*Task objective*.
Check each line of the listing for the string "unique". Copy those where it appears.

[Start of section]

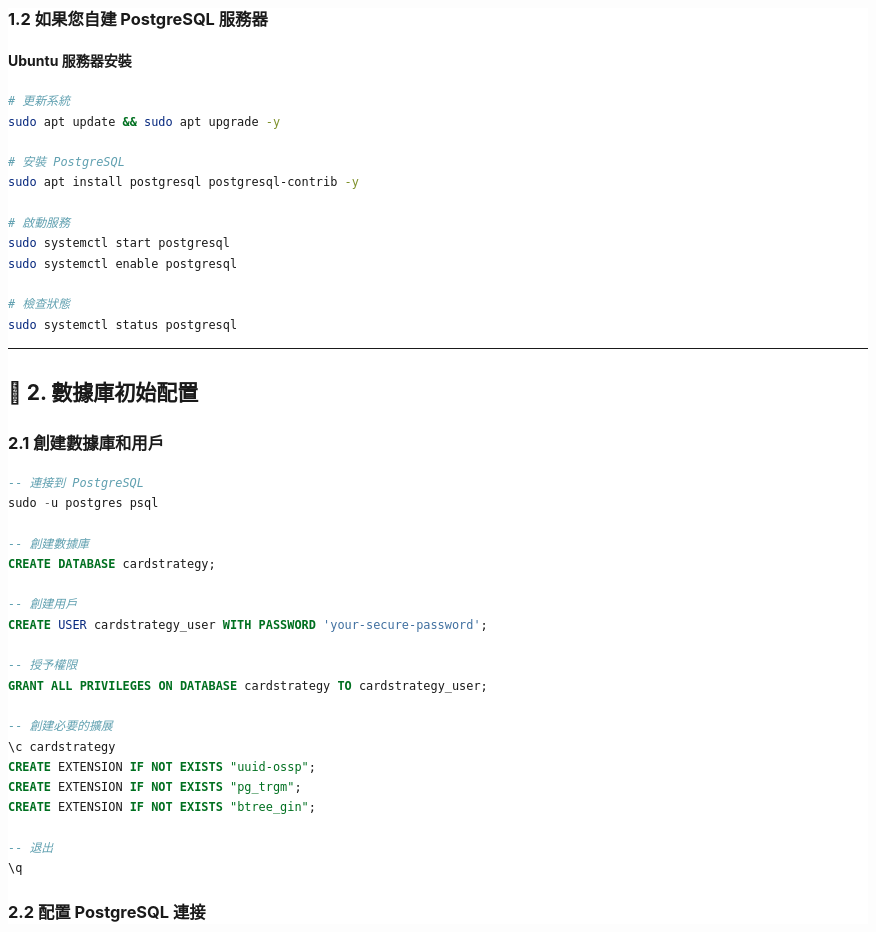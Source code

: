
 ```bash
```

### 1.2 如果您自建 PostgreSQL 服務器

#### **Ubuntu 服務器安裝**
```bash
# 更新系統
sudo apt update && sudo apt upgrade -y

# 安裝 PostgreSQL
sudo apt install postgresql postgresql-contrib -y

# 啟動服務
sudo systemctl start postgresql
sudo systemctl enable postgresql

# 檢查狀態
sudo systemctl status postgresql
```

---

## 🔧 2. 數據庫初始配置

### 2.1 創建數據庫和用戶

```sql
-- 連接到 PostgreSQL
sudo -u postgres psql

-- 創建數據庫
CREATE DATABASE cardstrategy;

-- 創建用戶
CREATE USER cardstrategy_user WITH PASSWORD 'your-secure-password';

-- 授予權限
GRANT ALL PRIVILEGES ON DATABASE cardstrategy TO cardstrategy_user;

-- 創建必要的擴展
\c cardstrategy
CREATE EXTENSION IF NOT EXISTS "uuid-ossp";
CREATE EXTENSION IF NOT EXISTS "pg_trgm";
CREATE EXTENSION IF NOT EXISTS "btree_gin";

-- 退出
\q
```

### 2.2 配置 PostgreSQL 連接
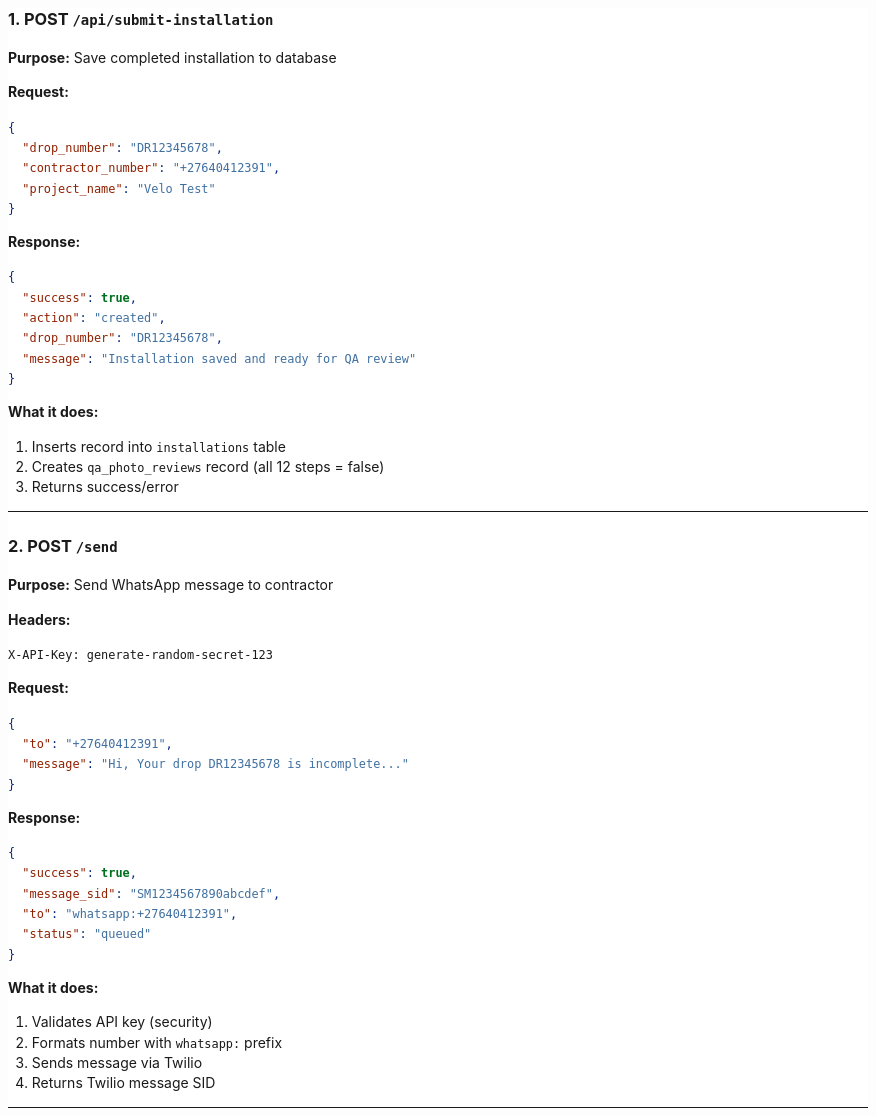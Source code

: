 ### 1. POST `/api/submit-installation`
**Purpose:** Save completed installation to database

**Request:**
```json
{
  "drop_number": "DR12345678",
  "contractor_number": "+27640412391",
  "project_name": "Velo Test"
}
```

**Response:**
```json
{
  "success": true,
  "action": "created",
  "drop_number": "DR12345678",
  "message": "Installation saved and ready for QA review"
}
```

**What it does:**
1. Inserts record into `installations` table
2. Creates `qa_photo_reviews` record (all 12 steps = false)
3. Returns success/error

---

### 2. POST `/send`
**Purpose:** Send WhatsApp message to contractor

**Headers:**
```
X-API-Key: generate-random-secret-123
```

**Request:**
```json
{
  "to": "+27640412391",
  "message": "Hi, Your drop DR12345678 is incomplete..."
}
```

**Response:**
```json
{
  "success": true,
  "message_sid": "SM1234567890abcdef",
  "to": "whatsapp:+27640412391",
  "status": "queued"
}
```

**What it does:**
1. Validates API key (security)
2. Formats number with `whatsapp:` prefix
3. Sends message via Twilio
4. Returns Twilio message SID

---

[End of section]
[Start of section]

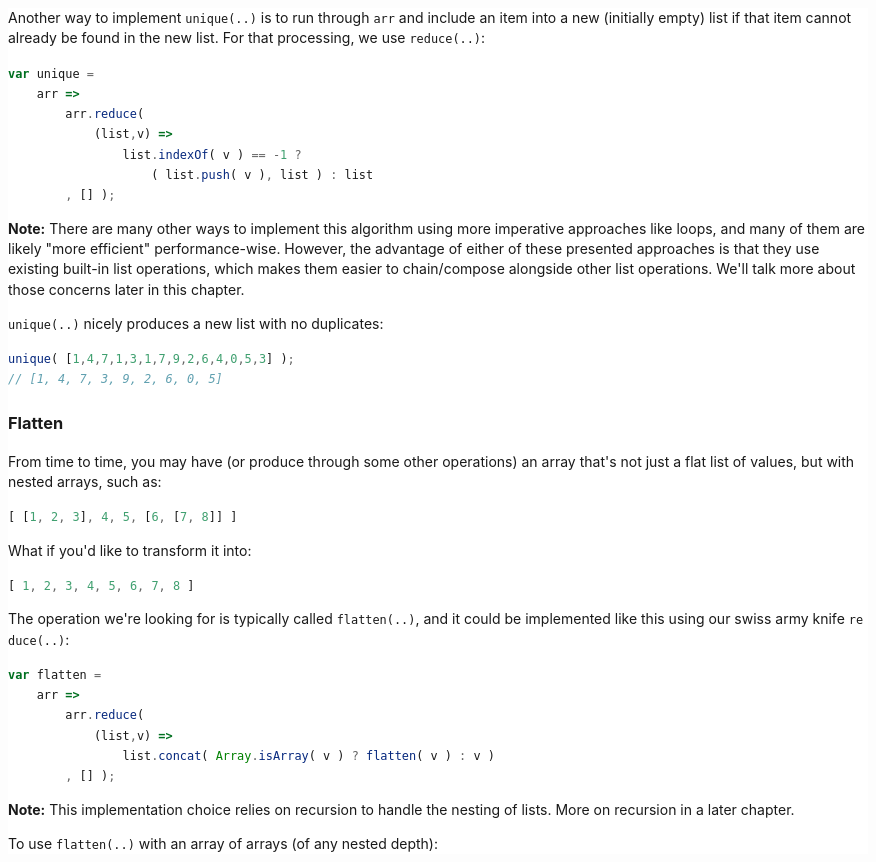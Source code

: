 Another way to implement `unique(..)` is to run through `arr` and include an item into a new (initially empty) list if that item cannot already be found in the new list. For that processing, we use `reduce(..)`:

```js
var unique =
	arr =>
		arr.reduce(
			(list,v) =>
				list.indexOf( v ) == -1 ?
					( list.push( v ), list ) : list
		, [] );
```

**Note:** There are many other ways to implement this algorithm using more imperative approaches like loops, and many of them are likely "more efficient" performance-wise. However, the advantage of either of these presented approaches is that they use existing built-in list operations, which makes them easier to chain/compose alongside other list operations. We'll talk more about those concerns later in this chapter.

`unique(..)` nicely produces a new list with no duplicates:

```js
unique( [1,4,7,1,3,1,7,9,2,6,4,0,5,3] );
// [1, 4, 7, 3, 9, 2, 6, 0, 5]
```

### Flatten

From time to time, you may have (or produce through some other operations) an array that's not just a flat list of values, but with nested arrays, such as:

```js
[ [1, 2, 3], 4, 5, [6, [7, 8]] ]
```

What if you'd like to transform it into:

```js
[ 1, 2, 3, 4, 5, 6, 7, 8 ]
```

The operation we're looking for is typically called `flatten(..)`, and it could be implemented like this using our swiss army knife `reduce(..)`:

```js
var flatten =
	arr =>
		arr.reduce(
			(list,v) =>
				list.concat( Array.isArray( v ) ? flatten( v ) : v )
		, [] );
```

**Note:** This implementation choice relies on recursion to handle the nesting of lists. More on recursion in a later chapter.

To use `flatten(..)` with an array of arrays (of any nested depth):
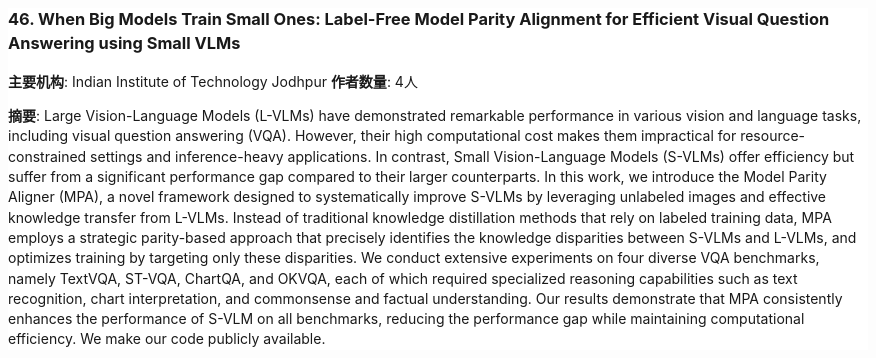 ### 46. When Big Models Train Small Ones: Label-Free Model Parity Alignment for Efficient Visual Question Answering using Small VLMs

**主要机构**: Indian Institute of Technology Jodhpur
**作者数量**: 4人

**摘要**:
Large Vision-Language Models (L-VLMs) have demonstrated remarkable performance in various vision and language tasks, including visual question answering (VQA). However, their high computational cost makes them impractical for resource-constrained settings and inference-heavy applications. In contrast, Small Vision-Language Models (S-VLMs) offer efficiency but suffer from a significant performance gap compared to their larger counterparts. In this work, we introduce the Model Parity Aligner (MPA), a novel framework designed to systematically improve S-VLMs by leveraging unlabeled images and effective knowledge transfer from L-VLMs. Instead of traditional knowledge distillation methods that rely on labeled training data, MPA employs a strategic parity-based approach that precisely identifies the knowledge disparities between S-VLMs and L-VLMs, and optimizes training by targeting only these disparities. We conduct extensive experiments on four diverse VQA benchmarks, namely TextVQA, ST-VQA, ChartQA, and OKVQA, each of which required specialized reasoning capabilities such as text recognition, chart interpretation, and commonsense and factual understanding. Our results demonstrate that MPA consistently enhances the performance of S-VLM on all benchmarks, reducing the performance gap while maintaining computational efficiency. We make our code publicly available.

[End of section]

*Exercise result*.
: Another way to implement `unique(..)` is to run through `arr` and include an item into a new (initially empty) list if that item cannot already be found in the new list. For that processing, we use `reduce(..)`:
var unique =
`unique(..)` nicely produces a new list with no duplicates:
unique( [1,4,7,1,3,1,7,9,2,6,4,0,5,3] );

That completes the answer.